**Task objective:** A single number is all that's needed: how many lines in the data contain the string "await".

Collected data:
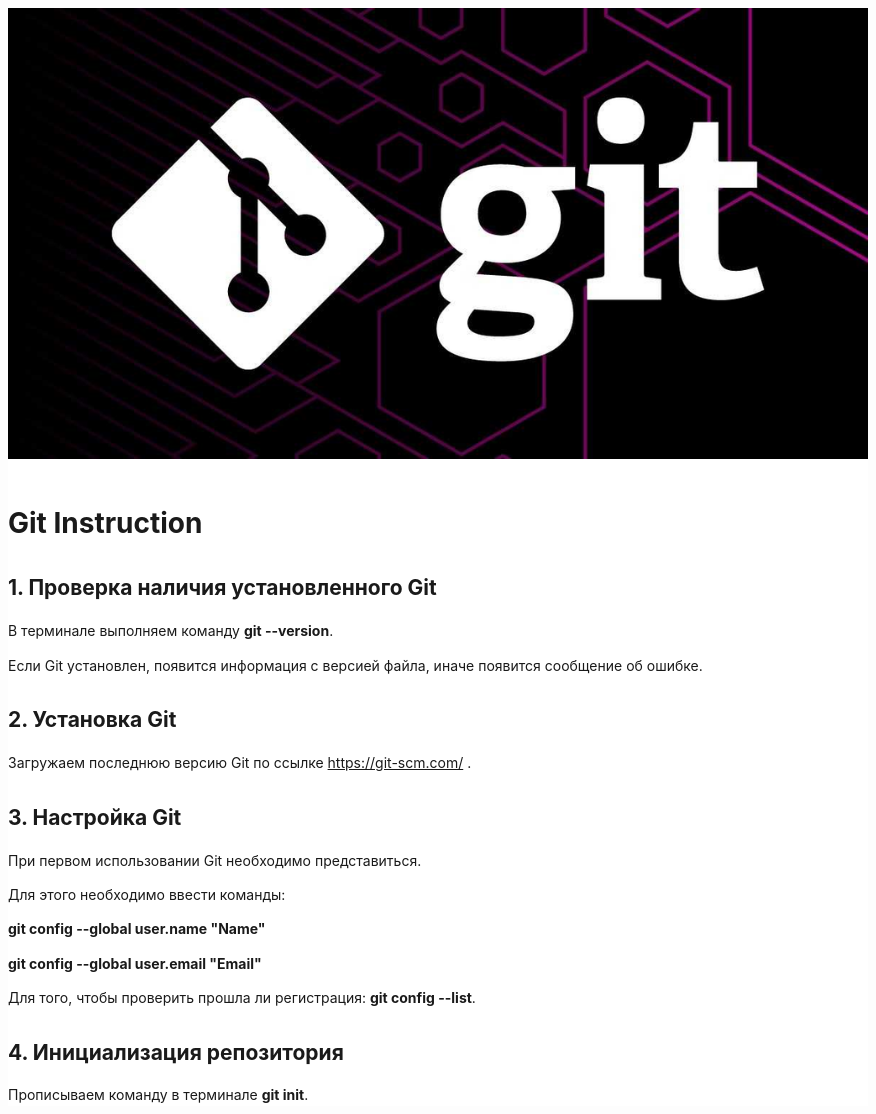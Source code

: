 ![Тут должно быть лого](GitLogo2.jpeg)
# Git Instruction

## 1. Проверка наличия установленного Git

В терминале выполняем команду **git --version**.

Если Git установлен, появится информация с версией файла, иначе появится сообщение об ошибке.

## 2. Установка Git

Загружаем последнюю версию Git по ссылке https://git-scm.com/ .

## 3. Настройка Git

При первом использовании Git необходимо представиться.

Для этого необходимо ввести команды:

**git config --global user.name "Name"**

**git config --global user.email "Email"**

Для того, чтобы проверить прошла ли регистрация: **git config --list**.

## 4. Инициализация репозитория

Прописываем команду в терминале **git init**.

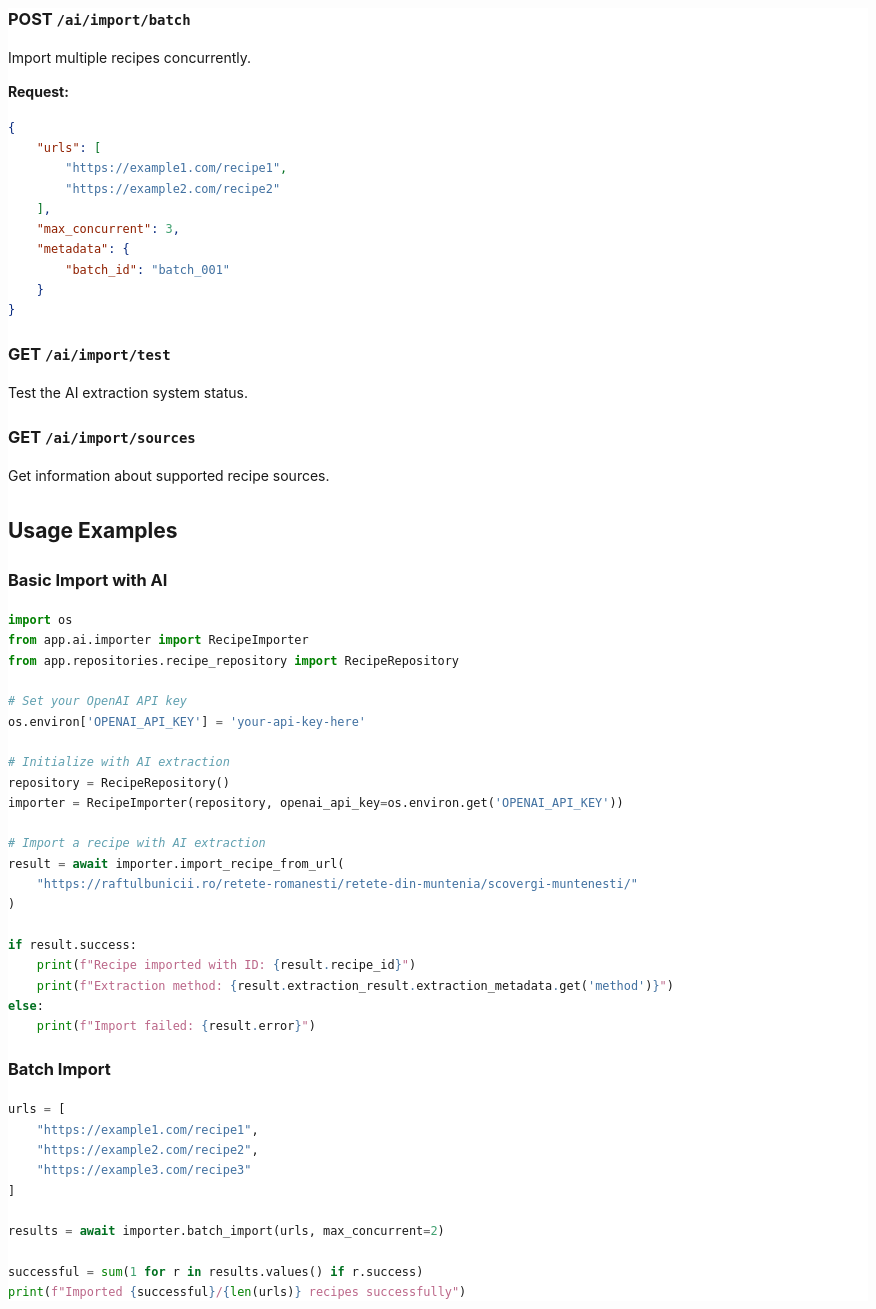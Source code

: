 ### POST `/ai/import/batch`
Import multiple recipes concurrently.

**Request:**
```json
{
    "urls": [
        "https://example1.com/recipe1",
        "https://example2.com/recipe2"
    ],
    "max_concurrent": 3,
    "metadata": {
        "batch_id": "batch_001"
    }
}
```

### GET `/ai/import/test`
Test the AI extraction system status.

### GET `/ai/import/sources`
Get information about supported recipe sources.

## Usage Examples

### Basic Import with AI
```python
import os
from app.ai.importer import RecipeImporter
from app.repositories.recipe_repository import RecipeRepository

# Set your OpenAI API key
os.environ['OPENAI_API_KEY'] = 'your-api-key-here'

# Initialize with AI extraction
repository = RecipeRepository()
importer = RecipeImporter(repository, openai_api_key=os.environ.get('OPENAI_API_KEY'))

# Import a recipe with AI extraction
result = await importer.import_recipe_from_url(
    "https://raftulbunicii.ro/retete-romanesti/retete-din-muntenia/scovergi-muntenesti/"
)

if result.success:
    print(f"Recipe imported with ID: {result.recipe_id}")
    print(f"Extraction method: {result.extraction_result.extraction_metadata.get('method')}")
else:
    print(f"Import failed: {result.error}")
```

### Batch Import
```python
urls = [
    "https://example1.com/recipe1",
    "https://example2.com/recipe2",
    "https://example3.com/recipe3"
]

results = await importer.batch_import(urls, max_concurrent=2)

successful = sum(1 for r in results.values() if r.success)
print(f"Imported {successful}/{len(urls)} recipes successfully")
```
...
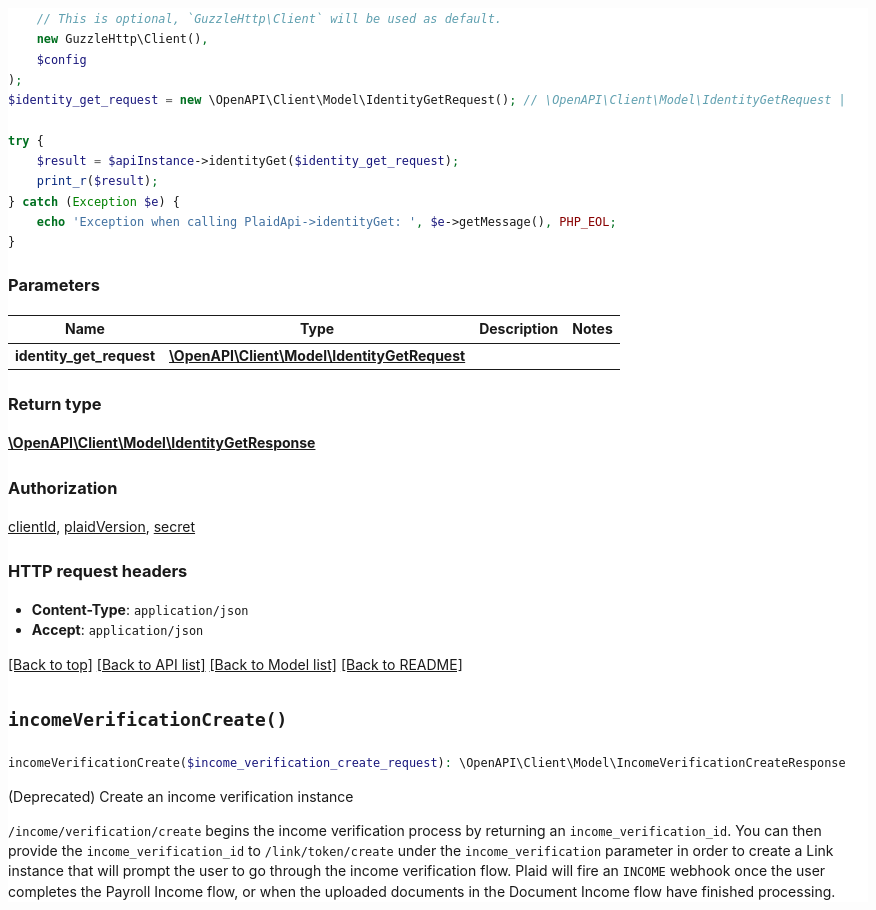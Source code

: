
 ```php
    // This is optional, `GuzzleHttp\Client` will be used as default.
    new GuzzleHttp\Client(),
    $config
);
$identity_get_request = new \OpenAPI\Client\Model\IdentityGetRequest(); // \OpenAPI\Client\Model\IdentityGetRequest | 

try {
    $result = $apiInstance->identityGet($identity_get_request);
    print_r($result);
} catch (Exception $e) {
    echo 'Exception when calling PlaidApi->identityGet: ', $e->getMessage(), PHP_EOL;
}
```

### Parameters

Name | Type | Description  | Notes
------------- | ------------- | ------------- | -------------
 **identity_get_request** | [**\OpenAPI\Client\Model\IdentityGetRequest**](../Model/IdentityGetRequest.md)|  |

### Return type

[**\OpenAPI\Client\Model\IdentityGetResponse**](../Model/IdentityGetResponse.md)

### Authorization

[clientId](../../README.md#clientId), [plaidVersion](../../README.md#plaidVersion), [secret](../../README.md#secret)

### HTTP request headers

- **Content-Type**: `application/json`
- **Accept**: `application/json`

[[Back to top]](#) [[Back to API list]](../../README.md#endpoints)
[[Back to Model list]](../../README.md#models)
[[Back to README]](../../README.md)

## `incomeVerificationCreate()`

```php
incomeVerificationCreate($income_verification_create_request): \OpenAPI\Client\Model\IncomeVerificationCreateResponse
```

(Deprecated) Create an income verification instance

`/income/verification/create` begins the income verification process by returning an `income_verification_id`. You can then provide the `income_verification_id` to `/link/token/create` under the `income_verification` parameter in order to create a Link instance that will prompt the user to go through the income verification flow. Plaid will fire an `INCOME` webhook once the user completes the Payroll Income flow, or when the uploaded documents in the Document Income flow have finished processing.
...
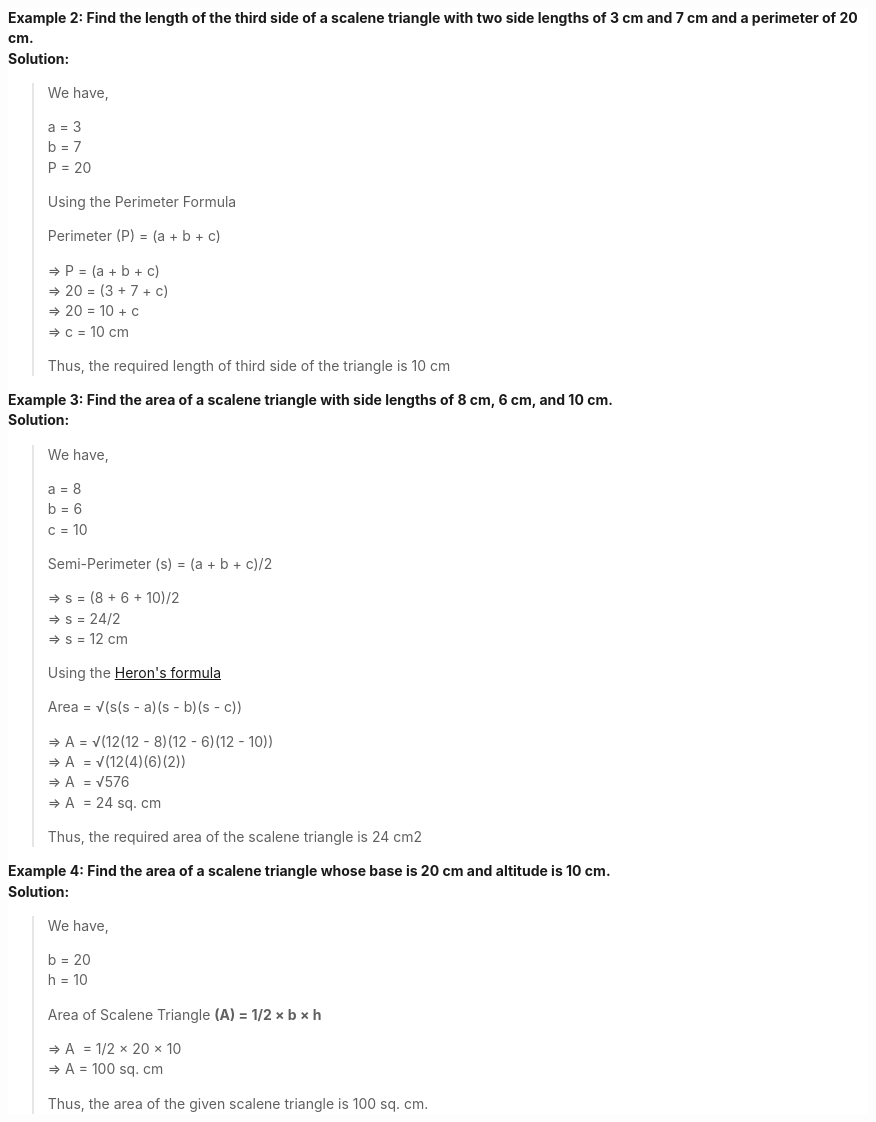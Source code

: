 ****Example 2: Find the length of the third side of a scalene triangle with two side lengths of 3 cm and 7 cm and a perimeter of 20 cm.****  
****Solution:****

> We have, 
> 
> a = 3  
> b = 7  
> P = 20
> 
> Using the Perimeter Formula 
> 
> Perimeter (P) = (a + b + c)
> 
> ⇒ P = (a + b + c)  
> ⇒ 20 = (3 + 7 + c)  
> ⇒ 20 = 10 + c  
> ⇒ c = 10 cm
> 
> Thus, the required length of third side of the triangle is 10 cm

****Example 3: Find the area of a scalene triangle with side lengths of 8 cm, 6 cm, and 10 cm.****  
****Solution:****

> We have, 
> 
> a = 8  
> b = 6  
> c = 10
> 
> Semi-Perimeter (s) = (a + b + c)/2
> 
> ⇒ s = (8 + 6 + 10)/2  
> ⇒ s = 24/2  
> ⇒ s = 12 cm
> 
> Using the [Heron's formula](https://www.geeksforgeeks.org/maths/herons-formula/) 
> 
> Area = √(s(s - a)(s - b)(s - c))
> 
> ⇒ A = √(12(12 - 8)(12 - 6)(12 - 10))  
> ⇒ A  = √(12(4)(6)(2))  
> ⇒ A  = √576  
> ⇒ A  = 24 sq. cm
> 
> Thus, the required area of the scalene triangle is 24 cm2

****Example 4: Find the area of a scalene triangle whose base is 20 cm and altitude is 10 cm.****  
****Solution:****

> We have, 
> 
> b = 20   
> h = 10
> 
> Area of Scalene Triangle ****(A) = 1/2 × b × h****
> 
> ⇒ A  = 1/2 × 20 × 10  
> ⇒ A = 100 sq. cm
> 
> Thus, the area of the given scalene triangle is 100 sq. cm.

**Worked solution:** 2